### Problem to work on
Your answer should be one number: how many lines below hold the word "todas".

┌─ Data shown

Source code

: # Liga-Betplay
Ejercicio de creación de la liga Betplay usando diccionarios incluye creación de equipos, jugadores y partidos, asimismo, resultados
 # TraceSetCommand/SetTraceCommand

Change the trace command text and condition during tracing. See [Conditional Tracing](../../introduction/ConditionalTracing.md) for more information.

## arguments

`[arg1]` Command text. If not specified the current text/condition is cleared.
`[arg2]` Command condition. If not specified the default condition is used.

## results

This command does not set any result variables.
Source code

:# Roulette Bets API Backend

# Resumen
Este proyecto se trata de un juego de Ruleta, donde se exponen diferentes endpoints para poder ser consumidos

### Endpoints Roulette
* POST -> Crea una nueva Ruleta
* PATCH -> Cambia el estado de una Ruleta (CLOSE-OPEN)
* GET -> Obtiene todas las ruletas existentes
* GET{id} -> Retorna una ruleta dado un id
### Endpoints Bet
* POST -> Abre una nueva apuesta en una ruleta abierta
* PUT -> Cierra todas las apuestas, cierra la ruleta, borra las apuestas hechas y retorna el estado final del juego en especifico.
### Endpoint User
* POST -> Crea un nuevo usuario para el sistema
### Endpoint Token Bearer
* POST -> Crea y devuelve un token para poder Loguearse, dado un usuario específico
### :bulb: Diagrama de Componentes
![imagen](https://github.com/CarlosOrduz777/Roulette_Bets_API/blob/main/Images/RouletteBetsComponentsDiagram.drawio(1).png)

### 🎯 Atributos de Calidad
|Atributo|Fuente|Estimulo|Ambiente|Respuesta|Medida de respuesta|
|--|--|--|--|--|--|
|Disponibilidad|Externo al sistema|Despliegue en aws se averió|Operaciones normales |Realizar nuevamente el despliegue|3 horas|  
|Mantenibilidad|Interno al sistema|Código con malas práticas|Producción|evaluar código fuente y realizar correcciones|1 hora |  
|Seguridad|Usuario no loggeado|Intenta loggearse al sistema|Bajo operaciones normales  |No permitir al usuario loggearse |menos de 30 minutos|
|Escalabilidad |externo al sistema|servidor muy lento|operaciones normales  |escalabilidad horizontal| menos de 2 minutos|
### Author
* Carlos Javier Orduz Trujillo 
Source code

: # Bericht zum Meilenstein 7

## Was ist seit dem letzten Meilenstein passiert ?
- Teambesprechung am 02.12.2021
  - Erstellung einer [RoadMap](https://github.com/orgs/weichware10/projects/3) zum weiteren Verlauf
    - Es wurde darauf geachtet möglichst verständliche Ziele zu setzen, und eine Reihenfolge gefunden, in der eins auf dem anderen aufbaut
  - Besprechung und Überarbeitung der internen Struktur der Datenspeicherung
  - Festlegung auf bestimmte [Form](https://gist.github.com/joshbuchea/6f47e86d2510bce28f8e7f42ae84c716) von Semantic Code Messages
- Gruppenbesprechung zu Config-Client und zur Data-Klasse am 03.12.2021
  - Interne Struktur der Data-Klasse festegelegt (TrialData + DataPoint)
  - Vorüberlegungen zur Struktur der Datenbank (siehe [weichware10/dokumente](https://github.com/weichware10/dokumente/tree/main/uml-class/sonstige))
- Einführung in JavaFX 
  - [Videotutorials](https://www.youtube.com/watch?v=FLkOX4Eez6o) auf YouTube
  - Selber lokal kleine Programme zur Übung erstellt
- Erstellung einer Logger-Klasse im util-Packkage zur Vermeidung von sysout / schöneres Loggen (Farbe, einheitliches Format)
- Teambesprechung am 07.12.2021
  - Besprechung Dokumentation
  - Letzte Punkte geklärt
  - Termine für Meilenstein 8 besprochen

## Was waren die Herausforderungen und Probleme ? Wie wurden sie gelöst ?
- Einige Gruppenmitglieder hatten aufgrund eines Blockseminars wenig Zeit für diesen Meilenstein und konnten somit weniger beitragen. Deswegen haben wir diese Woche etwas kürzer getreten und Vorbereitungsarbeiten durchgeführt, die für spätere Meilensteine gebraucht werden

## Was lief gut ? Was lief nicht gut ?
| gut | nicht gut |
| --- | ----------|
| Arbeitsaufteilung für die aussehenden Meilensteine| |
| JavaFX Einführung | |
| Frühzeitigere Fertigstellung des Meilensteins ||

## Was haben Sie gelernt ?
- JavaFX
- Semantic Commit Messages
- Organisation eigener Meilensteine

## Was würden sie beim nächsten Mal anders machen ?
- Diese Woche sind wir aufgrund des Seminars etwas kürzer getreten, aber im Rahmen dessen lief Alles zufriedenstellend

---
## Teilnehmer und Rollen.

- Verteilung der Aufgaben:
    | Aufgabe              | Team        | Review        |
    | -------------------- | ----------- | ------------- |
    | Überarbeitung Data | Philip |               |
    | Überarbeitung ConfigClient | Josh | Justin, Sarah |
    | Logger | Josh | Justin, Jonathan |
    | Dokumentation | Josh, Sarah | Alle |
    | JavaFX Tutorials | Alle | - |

└─

### Completed task
2